§ **What is needed**: Filter the lines below, copying only those with the string "filing".

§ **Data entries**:

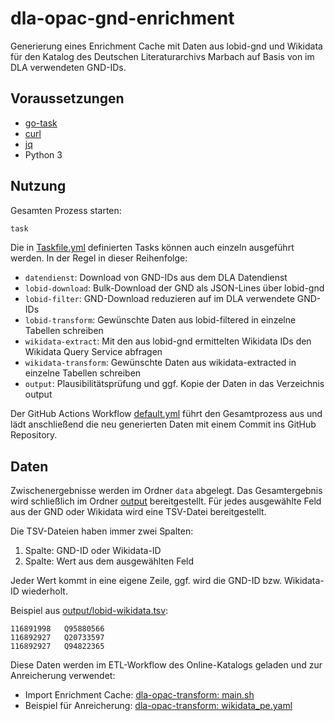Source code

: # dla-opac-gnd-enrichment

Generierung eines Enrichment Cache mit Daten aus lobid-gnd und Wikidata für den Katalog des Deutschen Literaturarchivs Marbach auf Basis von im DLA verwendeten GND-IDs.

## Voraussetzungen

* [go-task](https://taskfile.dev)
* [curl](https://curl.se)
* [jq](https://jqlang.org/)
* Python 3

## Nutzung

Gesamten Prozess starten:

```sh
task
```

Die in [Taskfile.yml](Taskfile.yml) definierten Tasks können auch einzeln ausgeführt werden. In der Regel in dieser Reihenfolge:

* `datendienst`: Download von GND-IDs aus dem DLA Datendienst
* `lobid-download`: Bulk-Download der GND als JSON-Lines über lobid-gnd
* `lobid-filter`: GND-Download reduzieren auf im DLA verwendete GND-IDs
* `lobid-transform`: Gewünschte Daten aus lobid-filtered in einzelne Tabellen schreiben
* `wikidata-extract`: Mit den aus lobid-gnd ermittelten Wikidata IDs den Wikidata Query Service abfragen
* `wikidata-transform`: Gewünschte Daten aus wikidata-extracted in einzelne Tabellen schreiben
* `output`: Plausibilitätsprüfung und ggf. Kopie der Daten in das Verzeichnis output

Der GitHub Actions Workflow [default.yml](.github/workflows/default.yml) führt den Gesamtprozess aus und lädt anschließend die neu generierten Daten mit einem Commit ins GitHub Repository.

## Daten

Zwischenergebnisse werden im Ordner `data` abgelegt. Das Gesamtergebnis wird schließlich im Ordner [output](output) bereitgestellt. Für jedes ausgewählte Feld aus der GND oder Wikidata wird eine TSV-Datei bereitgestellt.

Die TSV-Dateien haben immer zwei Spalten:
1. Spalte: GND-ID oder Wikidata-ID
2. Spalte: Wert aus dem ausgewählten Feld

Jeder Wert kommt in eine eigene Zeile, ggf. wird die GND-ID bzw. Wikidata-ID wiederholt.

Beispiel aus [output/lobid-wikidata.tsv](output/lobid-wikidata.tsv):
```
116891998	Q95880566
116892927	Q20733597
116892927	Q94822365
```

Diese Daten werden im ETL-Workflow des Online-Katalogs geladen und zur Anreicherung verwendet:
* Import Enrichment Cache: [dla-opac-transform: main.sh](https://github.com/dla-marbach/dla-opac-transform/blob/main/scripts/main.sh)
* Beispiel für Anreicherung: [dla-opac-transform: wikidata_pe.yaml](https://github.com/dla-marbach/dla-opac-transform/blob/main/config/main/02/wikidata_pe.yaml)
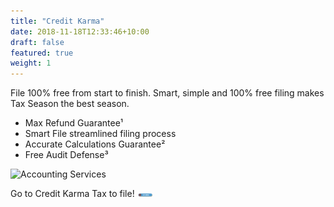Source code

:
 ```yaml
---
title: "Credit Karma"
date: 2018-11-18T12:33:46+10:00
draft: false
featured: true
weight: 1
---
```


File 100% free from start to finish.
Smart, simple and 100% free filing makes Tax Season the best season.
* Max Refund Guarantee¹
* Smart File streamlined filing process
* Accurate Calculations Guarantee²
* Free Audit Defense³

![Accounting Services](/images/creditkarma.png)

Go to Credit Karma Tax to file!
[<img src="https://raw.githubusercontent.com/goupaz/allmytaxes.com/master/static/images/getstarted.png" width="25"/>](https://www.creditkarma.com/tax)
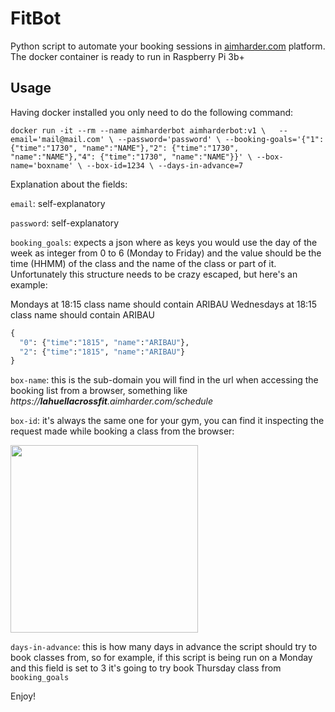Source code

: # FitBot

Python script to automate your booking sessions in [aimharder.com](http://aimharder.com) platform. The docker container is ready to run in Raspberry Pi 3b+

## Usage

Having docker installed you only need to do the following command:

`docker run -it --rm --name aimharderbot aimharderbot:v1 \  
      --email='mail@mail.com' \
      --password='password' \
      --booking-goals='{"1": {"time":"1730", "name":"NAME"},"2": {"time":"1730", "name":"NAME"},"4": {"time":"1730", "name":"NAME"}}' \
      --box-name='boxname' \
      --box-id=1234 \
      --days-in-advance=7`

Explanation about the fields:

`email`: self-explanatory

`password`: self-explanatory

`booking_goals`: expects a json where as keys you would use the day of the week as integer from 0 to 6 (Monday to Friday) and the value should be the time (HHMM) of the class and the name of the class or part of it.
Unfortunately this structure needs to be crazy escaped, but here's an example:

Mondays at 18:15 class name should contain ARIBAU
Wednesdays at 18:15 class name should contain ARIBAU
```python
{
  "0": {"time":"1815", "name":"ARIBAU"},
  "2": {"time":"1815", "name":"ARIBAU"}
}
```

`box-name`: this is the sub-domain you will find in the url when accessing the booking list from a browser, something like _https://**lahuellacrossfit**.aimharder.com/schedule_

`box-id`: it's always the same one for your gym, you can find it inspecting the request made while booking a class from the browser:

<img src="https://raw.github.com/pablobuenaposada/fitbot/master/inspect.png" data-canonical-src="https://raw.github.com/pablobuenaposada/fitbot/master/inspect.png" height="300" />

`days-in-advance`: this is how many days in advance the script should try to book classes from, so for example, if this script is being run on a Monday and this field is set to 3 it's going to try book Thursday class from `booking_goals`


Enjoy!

§ **Output for this task**:
Smart, simple and 100% free filing makes Tax Season the best season.
* Smart File streamlined filing process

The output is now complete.